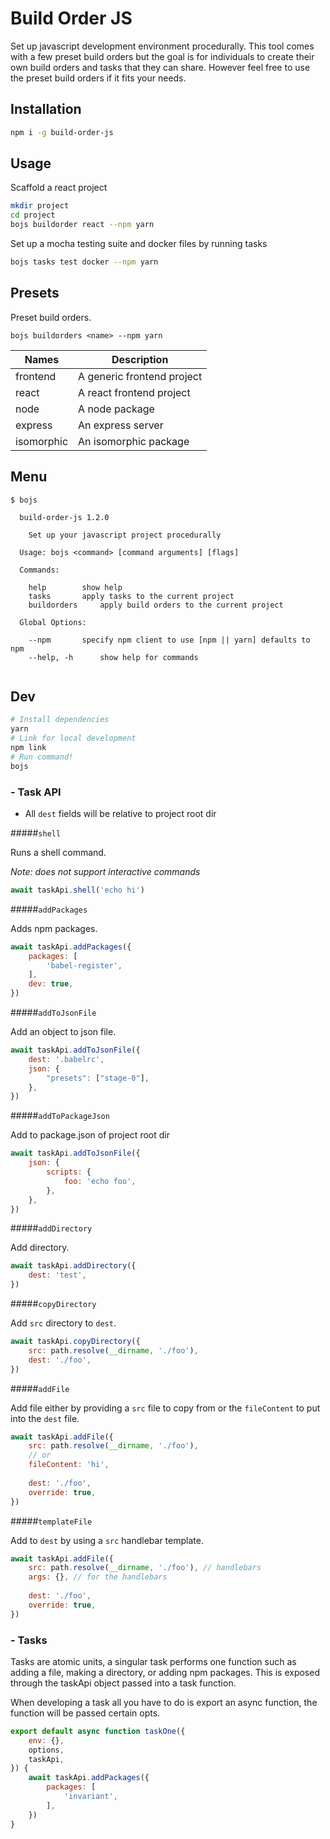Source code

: # Build Order JS

Set up javascript development environment procedurally. This tool comes with a few preset build orders but the goal is for individuals to create their own build orders and tasks that they can share. However feel free to use the preset build orders if it fits your needs.

## Installation

```sh
npm i -g build-order-js
```

## Usage

Scaffold a react project

```sh
mkdir project
cd project
bojs buildorder react --npm yarn
```

Set up a mocha testing suite and docker files by running tasks

```sh
bojs tasks test docker --npm yarn
```

## Presets

Preset build orders.

```
bojs buildorders <name> --npm yarn
```

Names|Description
---|---
frontend |A generic frontend project
react| A react frontend project
node| A node package
express| An express server
isomorphic| An isomorphic package

## Menu

```
$ bojs  
  
  build-order-js 1.2.0

    Set up your javascript project procedurally

  Usage: bojs <command> [command arguments] [flags]

  Commands:

    help		show help
    tasks		apply tasks to the current project
    buildorders		apply build orders to the current project
  
  Global Options:

    --npm		specify npm client to use [npm || yarn] defaults to npm
    --help, -h		show help for commands


```

## Dev

```sh
# Install dependencies
yarn
# Link for local development
npm link
# Run command!
bojs
```

### - Task API

- All `dest` fields will be relative to project root dir

#####`shell`

Runs a shell command.

*Note: does not support interactive commands*

```js
await taskApi.shell('echo hi')
```

#####`addPackages`

Adds npm packages.

```js
await taskApi.addPackages({
	packages: [
		'babel-register',
	],
	dev: true,
})
```

#####`addToJsonFile`

Add an object to json file.

```js
await taskApi.addToJsonFile({
	dest: '.babelrc',
	json: {
		"presets": ["stage-0"],
	},
})
```

#####`addToPackageJson`

Add to package.json of project root dir

```js
await taskApi.addToJsonFile({
	json: {
		scripts: {
			foo: 'echo foo',
		},
	},
})
```

#####`addDirectory`

Add directory.

```js
await taskApi.addDirectory({
	dest: 'test',
})
```

#####`copyDirectory`

Add `src` directory to `dest`.

```js
await taskApi.copyDirectory({
	src: path.resolve(__dirname, './foo'),
	dest: './foo',
})
```

#####`addFile`

Add file either by providing a `src` file to copy from or the `fileContent` to put into the `dest` file.

```js
await taskApi.addFile({
	src: path.resolve(__dirname, './foo'),
	// or
	fileContent: 'hi',
	
	dest: './foo',
	override: true,
})
```

#####`templateFile`

Add to `dest` by using a `src` handlebar template.

```js
await taskApi.addFile({
	src: path.resolve(__dirname, './foo'), // handlebars
	args: {}, // for the handlebars
	
	dest: './foo',
	override: true,
})
```


### - Tasks

Tasks are atomic units, a singular task performs one function such as adding a file, making a directory, or adding npm packages. This is exposed through the taskApi object passed into a task function.

When developing a task all you have to do is export an async function, the function will be passed certain opts.

```js
export default async function taskOne({
	env: {},
	options,
	taskApi,
}) {
	await taskApi.addPackages({
		packages: [
			'invariant',
		],
	})
}
```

> _What you have to do_
Scan the data above for the string "current". Copy every line in which it appears.

> _Response to the task_
    tasks		apply tasks to the current project
    buildorders		apply build orders to the current project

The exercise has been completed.